- _Collected data_

BEGIN

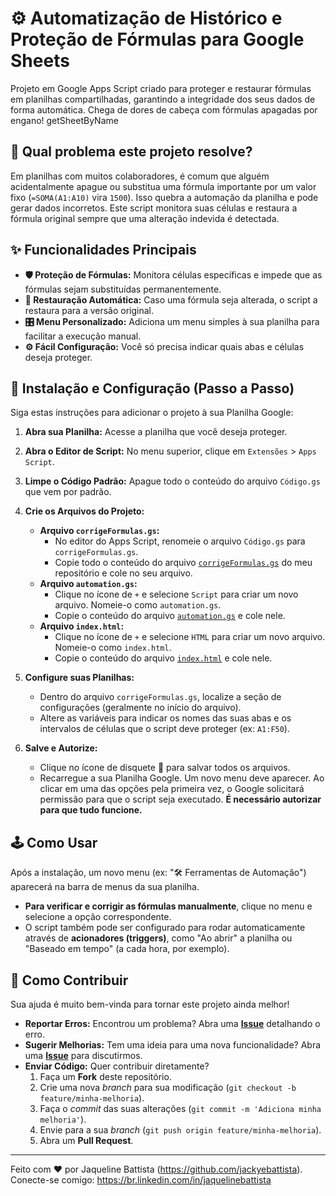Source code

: # ⚙️ Automatização de Histórico e Proteção de Fórmulas para Google Sheets

Projeto em Google Apps Script criado para proteger e restaurar fórmulas em planilhas compartilhadas, garantindo a integridade dos seus dados de forma automática. Chega de dores de cabeça com fórmulas apagadas por engano! getSheetByName

## 🤔 Qual problema este projeto resolve?

Em planilhas com muitos colaboradores, é comum que alguém acidentalmente apague ou substitua uma fórmula importante por um valor fixo (`=SOMA(A1:A10)` vira `1500`). Isso quebra a automação da planilha e pode gerar dados incorretos. Este script monitora suas células e restaura a fórmula original sempre que uma alteração indevida é detectada.

## ✨ Funcionalidades Principais

* **🛡️ Proteção de Fórmulas:** Monitora células específicas e impede que as fórmulas sejam substituídas permanentemente.
* **🔄 Restauração Automática:** Caso uma fórmula seja alterada, o script a restaura para a versão original.
* **🎛️ Menu Personalizado:** Adiciona um menu simples à sua planilha para facilitar a execução manual.
* **⚙️ Fácil Configuração:** Você só precisa indicar quais abas e células deseja proteger.

## 🚀 Instalação e Configuração (Passo a Passo)

Siga estas instruções para adicionar o projeto à sua Planilha Google:

1.  **Abra sua Planilha:** Acesse a planilha que você deseja proteger.
2.  **Abra o Editor de Script:** No menu superior, clique em `Extensões` > `Apps Script`.
3.  **Limpe o Código Padrão:** Apague todo o conteúdo do arquivo `Código.gs` que vem por padrão.
4.  **Crie os Arquivos do Projeto:**
    * **Arquivo `corrigeFormulas.gs`:**
        * No editor do Apps Script, renomeie o arquivo `Código.gs` para `corrigeFormulas.gs`.
        * Copie todo o conteúdo do arquivo [`corrigeFormulas.gs`](https://github.com/jackyebattista/public_projects/blob/main/corrigeFormulas.gs) do meu repositório e cole no seu arquivo.
    * **Arquivo `automation.gs`:**
        * Clique no ícone de `+` e selecione `Script` para criar um novo arquivo. Nomeie-o como `automation.gs`.
        * Copie o conteúdo do arquivo [`automation.gs`](https://github.com/jackyebattista/public_projects/blob/main/automation.gs) e cole nele.
    * **Arquivo `index.html`:**
        * Clique no ícone de `+` e selecione `HTML` para criar um novo arquivo. Nomeie-o como `index.html`.
        * Copie o conteúdo do arquivo [`index.html`](https://github.com/jackyebattista/public_projects/blob/main/index.html) e cole nele.

5.  **Configure suas Planilhas:**
    * Dentro do arquivo `corrigeFormulas.gs`, localize a seção de configurações (geralmente no início do arquivo).
    * Altere as variáveis para indicar os nomes das suas abas e os intervalos de células que o script deve proteger (ex: `A1:F50`).

6.  **Salve e Autorize:**
    * Clique no ícone de disquete 💾 para salvar todos os arquivos.
    * Recarregue a sua Planilha Google. Um novo menu deve aparecer. Ao clicar em uma das opções pela primeira vez, o Google solicitará permissão para que o script seja executado. **É necessário autorizar para que tudo funcione.**

## 🕹️ Como Usar

Após a instalação, um novo menu (ex: "🛠️ Ferramentas de Automação") aparecerá na barra de menus da sua planilha.

* **Para verificar e corrigir as fórmulas manualmente**, clique no menu e selecione a opção correspondente.
* O script também pode ser configurado para rodar automaticamente através de **acionadores (triggers)**, como "Ao abrir" a planilha ou "Baseado em tempo" (a cada hora, por exemplo).

## 🤝 Como Contribuir

Sua ajuda é muito bem-vinda para tornar este projeto ainda melhor!

* **Reportar Erros:** Encontrou um problema? Abra uma [**Issue**](https://github.com/jackyebattista/public_projects/issues) detalhando o erro.
* **Sugerir Melhorias:** Tem uma ideia para uma nova funcionalidade? Abra uma [**Issue**](https://github.com/jackyebattista/public_projects/issues) para discutirmos.
* **Enviar Código:** Quer contribuir diretamente?
    1.  Faça um **Fork** deste repositório.
    2.  Crie uma nova *branch* para sua modificação (`git checkout -b feature/minha-melhoria`).
    3.  Faça o *commit* das suas alterações (`git commit -m 'Adiciona minha melhoria'`).
    4.  Envie para a sua *branch* (`git push origin feature/minha-melhoria`).
    5.  Abra um **Pull Request**.

---
Feito com ❤️ por Jaqueline Battista (https://github.com/jackyebattista).
Conecte-se comigo: https://br.linkedin.com/in/jaquelinebattista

END

- _Exercise brief_
Take the lines above from the one containing "hora, por exemplo)." to the one containing "Sua ajuda é" and retype them exactly, both ends included, with nothing added.

- _Exercise response_
* O script também pode ser configurado para rodar automaticamente através de **acionadores (triggers)**, como "Ao abrir" a planilha ou "Baseado em tempo" (a cada hora, por exemplo).

## 🤝 Como Contribuir

Sua ajuda é muito bem-vinda para tornar este projeto ainda melhor!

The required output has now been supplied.